[EXERCISE MATERIALS]
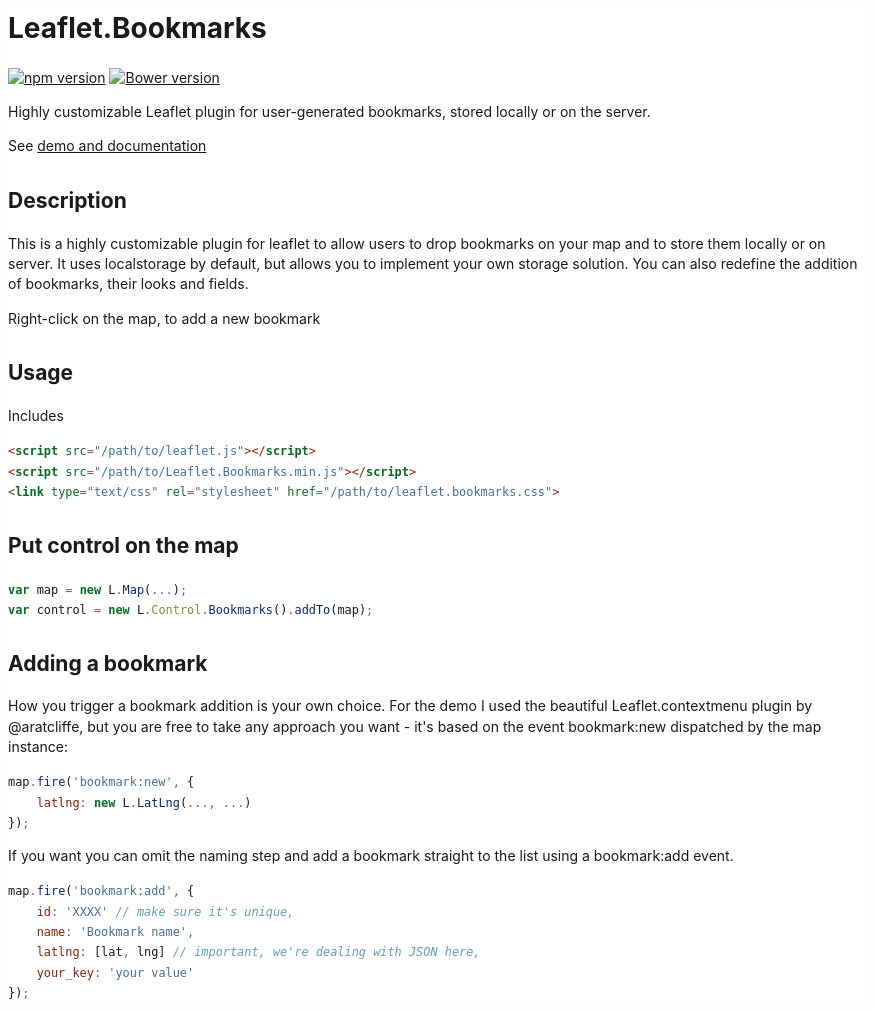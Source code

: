 Leaflet.Bookmarks
=================
[![npm version](https://badge.fury.io/js/leaflet-bookmarks.svg)](http://badge.fury.io/js/leaflet-bookmarks)
[![Bower version](https://badge.fury.io/bo/leaflet-bookmarks.svg)](http://badge.fury.io/bo/leaflet-bookmarks)

Highly customizable Leaflet plugin for user-generated bookmarks, stored locally or on the server.

See [demo and documentation](http://w8r.github.io/Leaflet.Bookmarks/)

## Description

This is a highly customizable plugin for leaflet to allow users to drop bookmarks on your map and to store them locally or on server. It uses localstorage by default, but allows you to implement your own storage solution. You can also redefine the addition of bookmarks, their looks and fields.

Right-click on the map, to add a new bookmark

## Usage

Includes

```html
<script src="/path/to/leaflet.js"></script>
<script src="/path/to/Leaflet.Bookmarks.min.js"></script>
<link type="text/css" rel="stylesheet" href="/path/to/leaflet.bookmarks.css">
```
## Put control on the map

```js
var map = new L.Map(...);
var control = new L.Control.Bookmarks().addTo(map);
```

## Adding a bookmark

How you trigger a bookmark addition is your own choice. For the demo I used the beautiful Leaflet.contextmenu plugin by @aratcliffe, but you are free to take any approach you want - it's based on the event bookmark:new dispatched by the map instance:

```js
map.fire('bookmark:new', {
    latlng: new L.LatLng(..., ...)
});
```

If you want you can omit the naming step and add a bookmark straight to the list using a bookmark:add event.

```js
map.fire('bookmark:add', {
    id: 'XXXX' // make sure it's unique,
    name: 'Bookmark name',
    latlng: [lat, lng] // important, we're dealing with JSON here,
    your_key: 'your value'
});
```
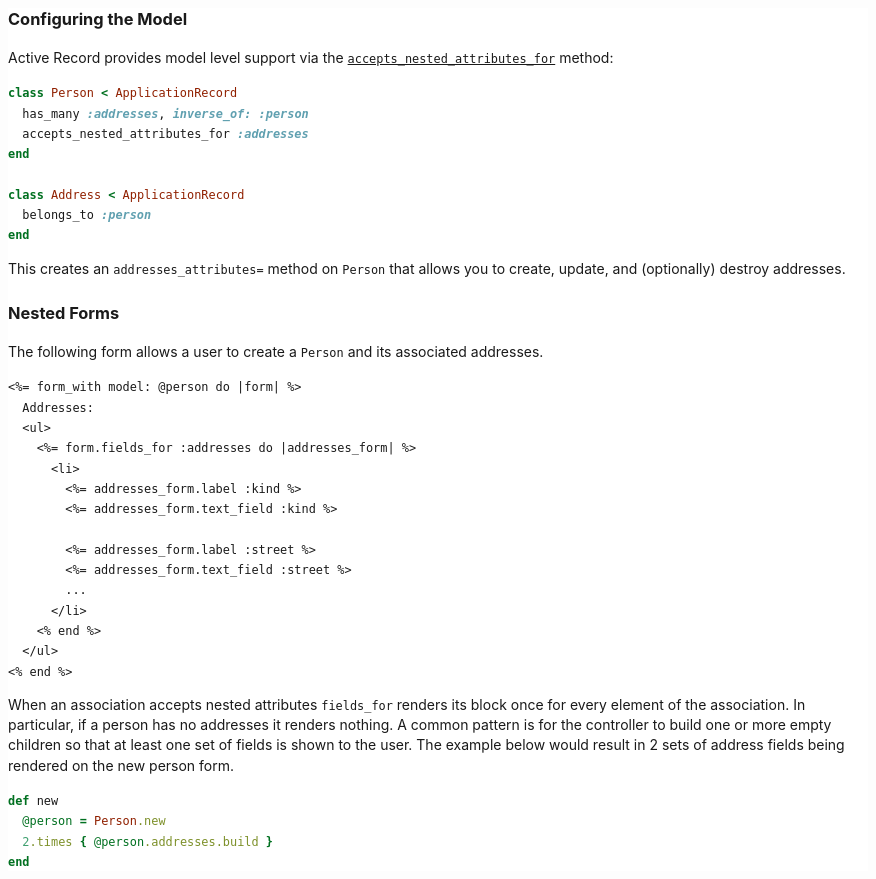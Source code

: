 ### Configuring the Model

Active Record provides model level support via the [`accepts_nested_attributes_for`](https://api.rubyonrails.org/classes/ActiveRecord/NestedAttributes/ClassMethods.html#method-i-accepts_nested_attributes_for) method:

```ruby
class Person < ApplicationRecord
  has_many :addresses, inverse_of: :person
  accepts_nested_attributes_for :addresses
end

class Address < ApplicationRecord
  belongs_to :person
end
```

This creates an `addresses_attributes=` method on `Person` that allows you to create, update, and (optionally) destroy addresses.

### Nested Forms

The following form allows a user to create a `Person` and its associated addresses.

```html+erb
<%= form_with model: @person do |form| %>
  Addresses:
  <ul>
    <%= form.fields_for :addresses do |addresses_form| %>
      <li>
        <%= addresses_form.label :kind %>
        <%= addresses_form.text_field :kind %>

        <%= addresses_form.label :street %>
        <%= addresses_form.text_field :street %>
        ...
      </li>
    <% end %>
  </ul>
<% end %>
```


When an association accepts nested attributes `fields_for` renders its block once for every element of the association. In particular, if a person has no addresses it renders nothing. A common pattern is for the controller to build one or more empty children so that at least one set of fields is shown to the user. The example below would result in 2 sets of address fields being rendered on the new person form.

```ruby
def new
  @person = Person.new
  2.times { @person.addresses.build }
end
```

[EXERCISE] Please copy the data shown above precisely, leaving the images out.

[OUTPUT FOR THIS EXERCISE]
Source code

: Leaflet.Bookmarks
=================
[![npm version](https://badge.fury.io/js/leaflet-bookmarks.svg)](http://badge.fury.io/js/leaflet-bookmarks)
[![Bower version](https://badge.fury.io/bo/leaflet-bookmarks.svg)](http://badge.fury.io/bo/leaflet-bookmarks)

Highly customizable Leaflet plugin for user-generated bookmarks, stored locally or on the server.

See [demo and documentation](http://w8r.github.io/Leaflet.Bookmarks/)

## Description

This is a highly customizable plugin for leaflet to allow users to drop bookmarks on your map and to store them locally or on server. It uses localstorage by default, but allows you to implement your own storage solution. You can also redefine the addition of bookmarks, their looks and fields.

Right-click on the map, to add a new bookmark

## Usage

Includes

```html
<script src="/path/to/leaflet.js"></script>
<script src="/path/to/Leaflet.Bookmarks.min.js"></script>
<link type="text/css" rel="stylesheet" href="/path/to/leaflet.bookmarks.css">
```
## Put control on the map

```js
var map = new L.Map(...);
var control = new L.Control.Bookmarks().addTo(map);
```

## Adding a bookmark

How you trigger a bookmark addition is your own choice. For the demo I used the beautiful Leaflet.contextmenu plugin by @aratcliffe, but you are free to take any approach you want - it's based on the event bookmark:new dispatched by the map instance:

```js
map.fire('bookmark:new', {
    latlng: new L.LatLng(..., ...)
});
```

If you want you can omit the naming step and add a bookmark straight to the list using a bookmark:add event.

```js
map.fire('bookmark:add', {
    id: 'XXXX' // make sure it's unique,
    name: 'Bookmark name',
    latlng: [lat, lng] // important, we're dealing with JSON here,
    your_key: 'your value'
});
```
Source code

: ### Configuring the Model

Active Record provides model level support via the [`accepts_nested_attributes_for`](https://api.rubyonrails.org/classes/ActiveRecord/NestedAttributes/ClassMethods.html#method-i-accepts_nested_attributes_for) method:

```ruby
class Person < ApplicationRecord
  has_many :addresses, inverse_of: :person
  accepts_nested_attributes_for :addresses
end

class Address < ApplicationRecord
  belongs_to :person
end
```

This creates an `addresses_attributes=` method on `Person` that allows you to create, update, and (optionally) destroy addresses.

### Nested Forms

The following form allows a user to create a `Person` and its associated addresses.

```html+erb
<%= form_with model: @person do |form| %>
  Addresses:
  <ul>
    <%= form.fields_for :addresses do |addresses_form| %>
      <li>
        <%= addresses_form.label :kind %>
        <%= addresses_form.text_field :kind %>

        <%= addresses_form.label :street %>
        <%= addresses_form.text_field :street %>
        ...
      </li>
    <% end %>
  </ul>
<% end %>
```


When an association accepts nested attributes `fields_for` renders its block once for every element of the association. In particular, if a person has no addresses it renders nothing. A common pattern is for the controller to build one or more empty children so that at least one set of fields is shown to the user. The example below would result in 2 sets of address fields being rendered on the new person form.

```ruby
def new
  @person = Person.new
  2.times { @person.addresses.build }
end
```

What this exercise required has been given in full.